● Exercise description: Copy each line of the listing below where the word "more" turns up.

● Records to use:
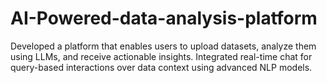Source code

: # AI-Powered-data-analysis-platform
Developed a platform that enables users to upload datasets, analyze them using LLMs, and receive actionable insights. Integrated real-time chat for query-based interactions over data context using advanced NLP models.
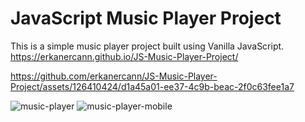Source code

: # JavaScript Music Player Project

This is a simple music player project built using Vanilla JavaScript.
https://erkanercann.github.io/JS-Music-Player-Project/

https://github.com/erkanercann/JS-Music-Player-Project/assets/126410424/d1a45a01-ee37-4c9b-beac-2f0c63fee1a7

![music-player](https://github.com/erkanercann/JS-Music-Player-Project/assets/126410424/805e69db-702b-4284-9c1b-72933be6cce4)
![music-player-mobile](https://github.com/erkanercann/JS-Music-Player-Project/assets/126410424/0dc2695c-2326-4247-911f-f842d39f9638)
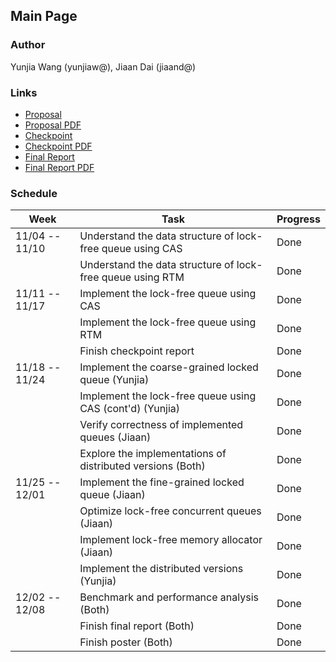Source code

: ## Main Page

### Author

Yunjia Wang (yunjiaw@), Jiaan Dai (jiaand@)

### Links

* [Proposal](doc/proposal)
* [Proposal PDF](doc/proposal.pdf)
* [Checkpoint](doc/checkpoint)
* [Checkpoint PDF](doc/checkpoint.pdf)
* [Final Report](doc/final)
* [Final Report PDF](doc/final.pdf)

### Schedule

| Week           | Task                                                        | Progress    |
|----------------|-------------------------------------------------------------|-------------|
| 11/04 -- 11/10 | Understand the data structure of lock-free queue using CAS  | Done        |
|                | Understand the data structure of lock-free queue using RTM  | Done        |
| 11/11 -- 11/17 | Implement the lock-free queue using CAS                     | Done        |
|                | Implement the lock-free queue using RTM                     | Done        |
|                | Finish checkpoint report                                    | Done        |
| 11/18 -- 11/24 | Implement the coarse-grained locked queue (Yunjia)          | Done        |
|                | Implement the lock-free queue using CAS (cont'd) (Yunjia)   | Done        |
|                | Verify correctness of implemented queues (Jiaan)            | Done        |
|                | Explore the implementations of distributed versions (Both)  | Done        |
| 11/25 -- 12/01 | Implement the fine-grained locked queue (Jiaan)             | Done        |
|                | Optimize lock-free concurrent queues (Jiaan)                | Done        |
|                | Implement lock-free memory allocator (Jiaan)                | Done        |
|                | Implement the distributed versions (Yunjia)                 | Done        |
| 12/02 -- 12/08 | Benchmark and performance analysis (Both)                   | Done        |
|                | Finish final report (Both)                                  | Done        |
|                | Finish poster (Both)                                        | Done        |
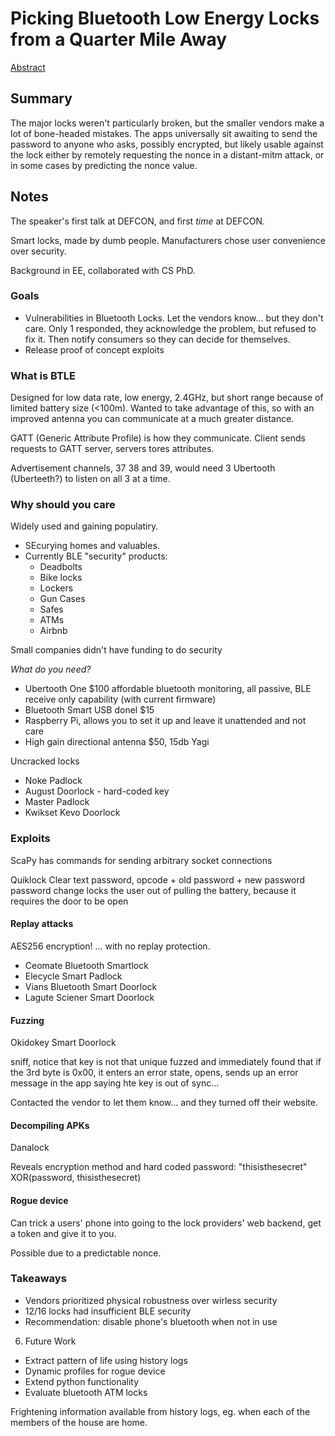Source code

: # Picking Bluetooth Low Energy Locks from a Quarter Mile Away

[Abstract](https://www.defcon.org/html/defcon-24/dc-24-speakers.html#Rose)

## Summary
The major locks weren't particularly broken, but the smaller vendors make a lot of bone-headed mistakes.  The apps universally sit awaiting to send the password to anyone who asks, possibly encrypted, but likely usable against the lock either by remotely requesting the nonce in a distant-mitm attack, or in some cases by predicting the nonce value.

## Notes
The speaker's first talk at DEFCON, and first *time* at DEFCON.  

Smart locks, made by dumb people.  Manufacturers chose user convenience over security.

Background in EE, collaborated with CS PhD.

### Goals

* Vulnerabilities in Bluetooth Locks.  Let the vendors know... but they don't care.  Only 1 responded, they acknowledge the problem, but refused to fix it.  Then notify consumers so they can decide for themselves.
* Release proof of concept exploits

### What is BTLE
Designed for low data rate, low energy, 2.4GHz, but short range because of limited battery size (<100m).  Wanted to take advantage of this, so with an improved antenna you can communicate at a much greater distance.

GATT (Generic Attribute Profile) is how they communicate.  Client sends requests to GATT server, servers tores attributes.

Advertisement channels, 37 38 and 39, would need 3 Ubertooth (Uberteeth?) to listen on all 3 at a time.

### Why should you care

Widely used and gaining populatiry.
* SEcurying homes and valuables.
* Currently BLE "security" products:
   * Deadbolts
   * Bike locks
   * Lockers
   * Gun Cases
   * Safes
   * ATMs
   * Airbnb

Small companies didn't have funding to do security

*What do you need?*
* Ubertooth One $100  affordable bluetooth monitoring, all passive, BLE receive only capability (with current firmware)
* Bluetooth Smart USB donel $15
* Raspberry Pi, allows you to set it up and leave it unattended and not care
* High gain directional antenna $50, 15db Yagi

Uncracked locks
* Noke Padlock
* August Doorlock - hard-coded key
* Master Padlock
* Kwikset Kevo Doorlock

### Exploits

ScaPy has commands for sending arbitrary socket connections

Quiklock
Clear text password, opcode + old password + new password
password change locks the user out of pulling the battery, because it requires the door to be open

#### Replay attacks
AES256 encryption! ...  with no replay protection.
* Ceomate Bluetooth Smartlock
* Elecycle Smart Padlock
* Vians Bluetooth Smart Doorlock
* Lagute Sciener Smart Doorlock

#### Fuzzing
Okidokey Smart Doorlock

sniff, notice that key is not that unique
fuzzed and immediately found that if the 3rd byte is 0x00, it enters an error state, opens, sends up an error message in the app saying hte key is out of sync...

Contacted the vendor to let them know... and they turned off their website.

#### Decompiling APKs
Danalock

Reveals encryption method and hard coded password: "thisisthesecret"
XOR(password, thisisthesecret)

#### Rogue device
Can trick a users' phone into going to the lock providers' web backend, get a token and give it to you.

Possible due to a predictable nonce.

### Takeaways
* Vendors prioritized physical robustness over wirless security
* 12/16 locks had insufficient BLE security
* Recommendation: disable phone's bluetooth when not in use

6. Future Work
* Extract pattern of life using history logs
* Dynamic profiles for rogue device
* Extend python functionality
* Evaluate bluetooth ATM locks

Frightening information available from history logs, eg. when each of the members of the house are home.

...

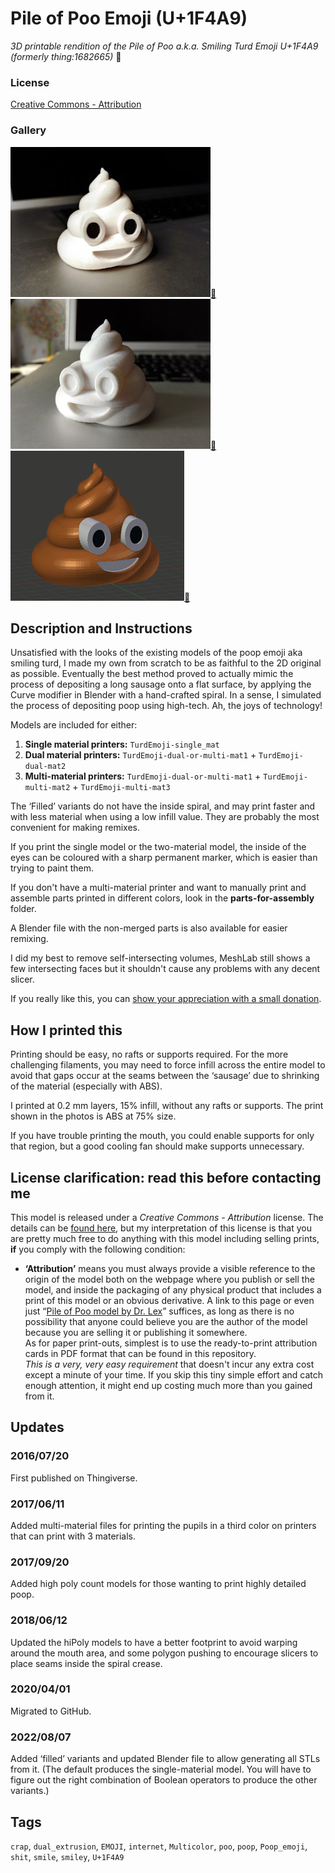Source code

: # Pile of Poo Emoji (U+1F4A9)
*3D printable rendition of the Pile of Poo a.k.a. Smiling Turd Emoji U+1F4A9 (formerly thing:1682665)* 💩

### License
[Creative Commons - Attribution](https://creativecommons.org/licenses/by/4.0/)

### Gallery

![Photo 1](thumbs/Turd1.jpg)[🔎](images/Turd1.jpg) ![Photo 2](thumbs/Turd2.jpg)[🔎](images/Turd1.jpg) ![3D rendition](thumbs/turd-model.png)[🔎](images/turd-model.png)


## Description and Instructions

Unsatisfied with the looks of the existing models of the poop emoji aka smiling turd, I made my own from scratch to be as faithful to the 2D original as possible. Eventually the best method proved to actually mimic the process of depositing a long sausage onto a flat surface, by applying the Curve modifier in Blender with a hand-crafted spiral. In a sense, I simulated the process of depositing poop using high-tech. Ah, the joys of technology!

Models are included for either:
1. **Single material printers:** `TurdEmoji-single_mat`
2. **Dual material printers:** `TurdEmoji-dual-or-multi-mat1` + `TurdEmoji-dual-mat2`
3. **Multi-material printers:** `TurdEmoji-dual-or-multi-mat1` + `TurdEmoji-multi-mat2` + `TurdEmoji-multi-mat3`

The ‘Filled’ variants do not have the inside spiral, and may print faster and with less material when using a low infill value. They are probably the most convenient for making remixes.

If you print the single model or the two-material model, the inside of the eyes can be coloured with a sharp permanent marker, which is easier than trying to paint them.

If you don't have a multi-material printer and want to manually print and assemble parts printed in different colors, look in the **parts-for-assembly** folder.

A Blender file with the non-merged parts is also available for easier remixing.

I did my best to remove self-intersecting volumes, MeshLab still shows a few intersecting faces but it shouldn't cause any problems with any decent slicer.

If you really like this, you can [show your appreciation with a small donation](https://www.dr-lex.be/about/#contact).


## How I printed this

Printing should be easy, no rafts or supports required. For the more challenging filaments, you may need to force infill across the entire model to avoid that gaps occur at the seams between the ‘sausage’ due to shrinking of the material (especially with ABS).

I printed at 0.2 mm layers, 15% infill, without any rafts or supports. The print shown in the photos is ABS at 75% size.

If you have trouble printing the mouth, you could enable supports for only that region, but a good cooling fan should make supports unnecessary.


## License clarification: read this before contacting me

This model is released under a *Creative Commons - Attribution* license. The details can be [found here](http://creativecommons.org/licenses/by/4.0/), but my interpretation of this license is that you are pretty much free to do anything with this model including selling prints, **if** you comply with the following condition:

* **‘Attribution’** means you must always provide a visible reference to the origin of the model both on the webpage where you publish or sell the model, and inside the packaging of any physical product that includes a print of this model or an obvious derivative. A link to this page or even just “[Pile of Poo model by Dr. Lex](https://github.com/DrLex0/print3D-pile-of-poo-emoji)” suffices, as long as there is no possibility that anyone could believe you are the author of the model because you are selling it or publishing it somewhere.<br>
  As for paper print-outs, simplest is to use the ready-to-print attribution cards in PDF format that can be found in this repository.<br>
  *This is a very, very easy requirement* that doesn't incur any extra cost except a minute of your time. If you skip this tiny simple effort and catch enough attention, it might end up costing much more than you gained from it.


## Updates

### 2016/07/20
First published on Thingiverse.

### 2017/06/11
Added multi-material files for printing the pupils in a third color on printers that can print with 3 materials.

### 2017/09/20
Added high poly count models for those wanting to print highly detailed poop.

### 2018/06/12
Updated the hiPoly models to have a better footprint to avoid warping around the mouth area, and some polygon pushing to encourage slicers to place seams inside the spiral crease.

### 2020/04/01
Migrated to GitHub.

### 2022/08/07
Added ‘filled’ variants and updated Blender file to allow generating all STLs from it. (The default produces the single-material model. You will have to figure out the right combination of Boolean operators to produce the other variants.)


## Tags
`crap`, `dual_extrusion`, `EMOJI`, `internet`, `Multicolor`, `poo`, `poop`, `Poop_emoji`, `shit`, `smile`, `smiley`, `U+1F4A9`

● Response to this task:
Printing should be easy, no rafts or supports required. For the more challenging filaments, you may need to force infill across the entire model to avoid that gaps occur at the seams between the ‘sausage’ due to shrinking of the material (especially with ABS).
  *This is a very, very easy requirement* that doesn't incur any extra cost except a minute of your time. If you skip this tiny simple effort and catch enough attention, it might end up costing much more than you gained from it.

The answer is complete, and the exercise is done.